▼▼▼

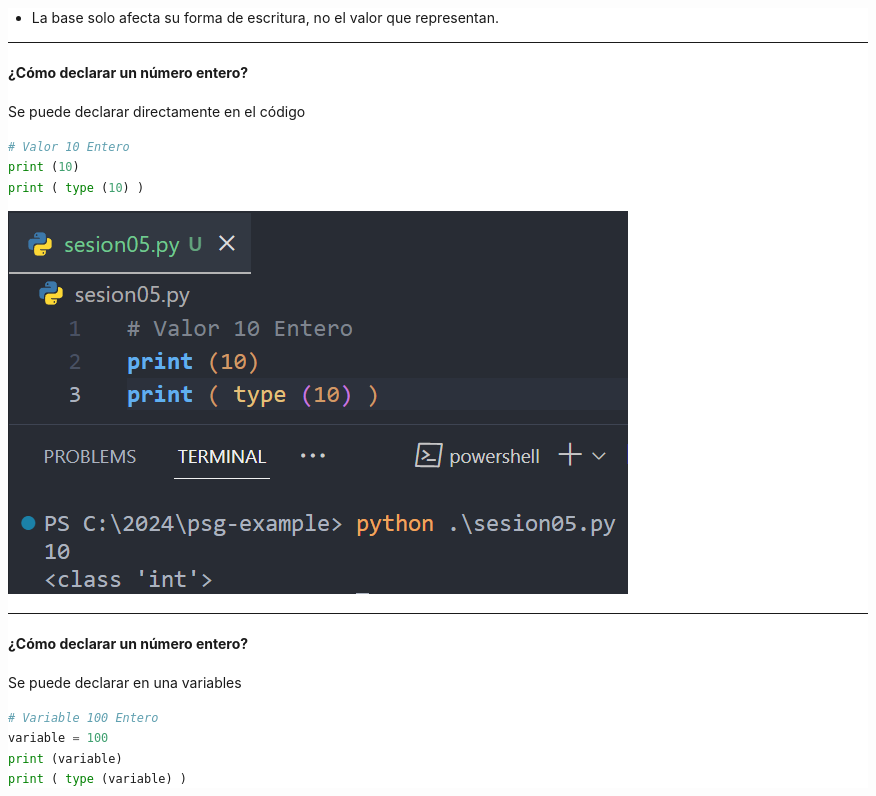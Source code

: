 - La base solo afecta su forma de escritura, no el valor que representan.

---
#### ¿Cómo declarar un número entero? 

Se puede declarar directamente en el código

```python
# Valor 10 Entero
print (10)
print ( type (10) )
```

![Entero](./img/03.png) 

---
#### ¿Cómo declarar un número entero? 

Se puede declarar en una variables

```python
# Variable 100 Entero
variable = 100
print (variable)
print ( type (variable) )
```
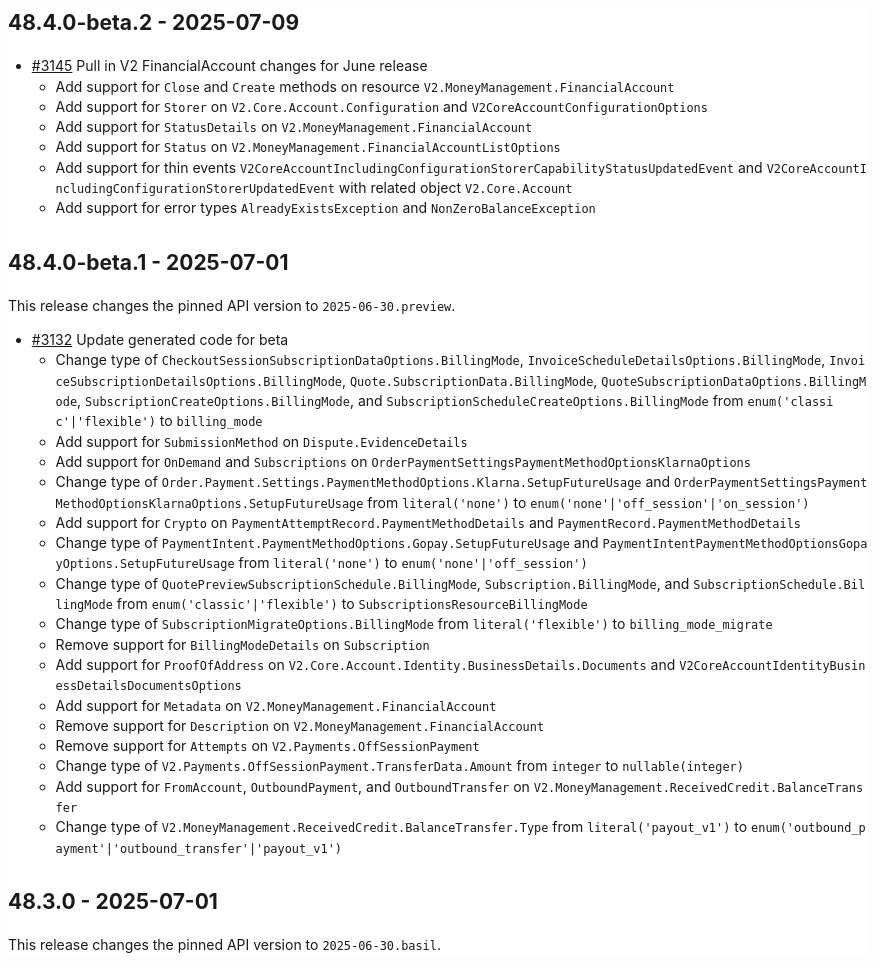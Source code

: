 ## 48.4.0-beta.2 - 2025-07-09
* [#3145](https://github.com/stripe/stripe-dotnet/pull/3145) Pull in V2 FinancialAccount changes for June release
  * Add support for `Close` and `Create` methods on resource `V2.MoneyManagement.FinancialAccount`
  * Add support for `Storer` on `V2.Core.Account.Configuration` and `V2CoreAccountConfigurationOptions`
  * Add support for `StatusDetails` on `V2.MoneyManagement.FinancialAccount`
  * Add support for `Status` on `V2.MoneyManagement.FinancialAccountListOptions`
  * Add support for thin events `V2CoreAccountIncludingConfigurationStorerCapabilityStatusUpdatedEvent` and `V2CoreAccountIncludingConfigurationStorerUpdatedEvent` with related object `V2.Core.Account`
  * Add support for error types `AlreadyExistsException` and `NonZeroBalanceException`

## 48.4.0-beta.1 - 2025-07-01
This release changes the pinned API version to `2025-06-30.preview`.

* [#3132](https://github.com/stripe/stripe-dotnet/pull/3132) Update generated code for beta
  * Change type of `CheckoutSessionSubscriptionDataOptions.BillingMode`, `InvoiceScheduleDetailsOptions.BillingMode`, `InvoiceSubscriptionDetailsOptions.BillingMode`, `Quote.SubscriptionData.BillingMode`, `QuoteSubscriptionDataOptions.BillingMode`, `SubscriptionCreateOptions.BillingMode`, and `SubscriptionScheduleCreateOptions.BillingMode` from `enum('classic'|'flexible')` to `billing_mode`
  * Add support for `SubmissionMethod` on `Dispute.EvidenceDetails`
  * Add support for `OnDemand` and `Subscriptions` on `OrderPaymentSettingsPaymentMethodOptionsKlarnaOptions`
  * Change type of `Order.Payment.Settings.PaymentMethodOptions.Klarna.SetupFutureUsage` and `OrderPaymentSettingsPaymentMethodOptionsKlarnaOptions.SetupFutureUsage` from `literal('none')` to `enum('none'|'off_session'|'on_session')`
  * Add support for `Crypto` on `PaymentAttemptRecord.PaymentMethodDetails` and `PaymentRecord.PaymentMethodDetails`
  * Change type of `PaymentIntent.PaymentMethodOptions.Gopay.SetupFutureUsage` and `PaymentIntentPaymentMethodOptionsGopayOptions.SetupFutureUsage` from `literal('none')` to `enum('none'|'off_session')`
  * Change type of `QuotePreviewSubscriptionSchedule.BillingMode`, `Subscription.BillingMode`, and `SubscriptionSchedule.BillingMode` from `enum('classic'|'flexible')` to `SubscriptionsResourceBillingMode`
  * Change type of `SubscriptionMigrateOptions.BillingMode` from `literal('flexible')` to `billing_mode_migrate`
  * Remove support for `BillingModeDetails` on `Subscription`
  * Add support for `ProofOfAddress` on `V2.Core.Account.Identity.BusinessDetails.Documents` and `V2CoreAccountIdentityBusinessDetailsDocumentsOptions`
  * Add support for `Metadata` on `V2.MoneyManagement.FinancialAccount`
  * Remove support for `Description` on `V2.MoneyManagement.FinancialAccount`
  * Remove support for `Attempts` on `V2.Payments.OffSessionPayment`
  * Change type of `V2.Payments.OffSessionPayment.TransferData.Amount` from `integer` to `nullable(integer)`
  * Add support for `FromAccount`, `OutboundPayment`, and `OutboundTransfer` on `V2.MoneyManagement.ReceivedCredit.BalanceTransfer`
  * Change type of `V2.MoneyManagement.ReceivedCredit.BalanceTransfer.Type` from `literal('payout_v1')` to `enum('outbound_payment'|'outbound_transfer'|'payout_v1')`

## 48.3.0 - 2025-07-01
This release changes the pinned API version to `2025-06-30.basil`.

▲▲▲

■ Work task ■
The records above need to be given again exactly. Omit the pictures.

■ Finished exercise ■
Source code

: - La base solo afecta su forma de escritura, no el valor que representan.

---
#### ¿Cómo declarar un número entero? 

Se puede declarar directamente en el código

```python
# Valor 10 Entero
print (10)
print ( type (10) )
```

![Entero](./img/03.png) 

---
#### ¿Cómo declarar un número entero? 

Se puede declarar en una variables

```python
# Variable 100 Entero
variable = 100
print (variable)
print ( type (variable) )
```
Source code

: ## 48.4.0-beta.2 - 2025-07-09
* [#3145](https://github.com/stripe/stripe-dotnet/pull/3145) Pull in V2 FinancialAccount changes for June release
  * Add support for `Close` and `Create` methods on resource `V2.MoneyManagement.FinancialAccount`
  * Add support for `Storer` on `V2.Core.Account.Configuration` and `V2CoreAccountConfigurationOptions`
  * Add support for `StatusDetails` on `V2.MoneyManagement.FinancialAccount`
  * Add support for `Status` on `V2.MoneyManagement.FinancialAccountListOptions`
  * Add support for thin events `V2CoreAccountIncludingConfigurationStorerCapabilityStatusUpdatedEvent` and `V2CoreAccountIncludingConfigurationStorerUpdatedEvent` with related object `V2.Core.Account`
  * Add support for error types `AlreadyExistsException` and `NonZeroBalanceException`

## 48.4.0-beta.1 - 2025-07-01
This release changes the pinned API version to `2025-06-30.preview`.

* [#3132](https://github.com/stripe/stripe-dotnet/pull/3132) Update generated code for beta
  * Change type of `CheckoutSessionSubscriptionDataOptions.BillingMode`, `InvoiceScheduleDetailsOptions.BillingMode`, `InvoiceSubscriptionDetailsOptions.BillingMode`, `Quote.SubscriptionData.BillingMode`, `QuoteSubscriptionDataOptions.BillingMode`, `SubscriptionCreateOptions.BillingMode`, and `SubscriptionScheduleCreateOptions.BillingMode` from `enum('classic'|'flexible')` to `billing_mode`
  * Add support for `SubmissionMethod` on `Dispute.EvidenceDetails`
  * Add support for `OnDemand` and `Subscriptions` on `OrderPaymentSettingsPaymentMethodOptionsKlarnaOptions`
  * Change type of `Order.Payment.Settings.PaymentMethodOptions.Klarna.SetupFutureUsage` and `OrderPaymentSettingsPaymentMethodOptionsKlarnaOptions.SetupFutureUsage` from `literal('none')` to `enum('none'|'off_session'|'on_session')`
  * Add support for `Crypto` on `PaymentAttemptRecord.PaymentMethodDetails` and `PaymentRecord.PaymentMethodDetails`
  * Change type of `PaymentIntent.PaymentMethodOptions.Gopay.SetupFutureUsage` and `PaymentIntentPaymentMethodOptionsGopayOptions.SetupFutureUsage` from `literal('none')` to `enum('none'|'off_session')`
  * Change type of `QuotePreviewSubscriptionSchedule.BillingMode`, `Subscription.BillingMode`, and `SubscriptionSchedule.BillingMode` from `enum('classic'|'flexible')` to `SubscriptionsResourceBillingMode`
  * Change type of `SubscriptionMigrateOptions.BillingMode` from `literal('flexible')` to `billing_mode_migrate`
  * Remove support for `BillingModeDetails` on `Subscription`
  * Add support for `ProofOfAddress` on `V2.Core.Account.Identity.BusinessDetails.Documents` and `V2CoreAccountIdentityBusinessDetailsDocumentsOptions`
  * Add support for `Metadata` on `V2.MoneyManagement.FinancialAccount`
  * Remove support for `Description` on `V2.MoneyManagement.FinancialAccount`
  * Remove support for `Attempts` on `V2.Payments.OffSessionPayment`
  * Change type of `V2.Payments.OffSessionPayment.TransferData.Amount` from `integer` to `nullable(integer)`
  * Add support for `FromAccount`, `OutboundPayment`, and `OutboundTransfer` on `V2.MoneyManagement.ReceivedCredit.BalanceTransfer`
  * Change type of `V2.MoneyManagement.ReceivedCredit.BalanceTransfer.Type` from `literal('payout_v1')` to `enum('outbound_payment'|'outbound_transfer'|'payout_v1')`

## 48.3.0 - 2025-07-01
This release changes the pinned API version to `2025-06-30.basil`.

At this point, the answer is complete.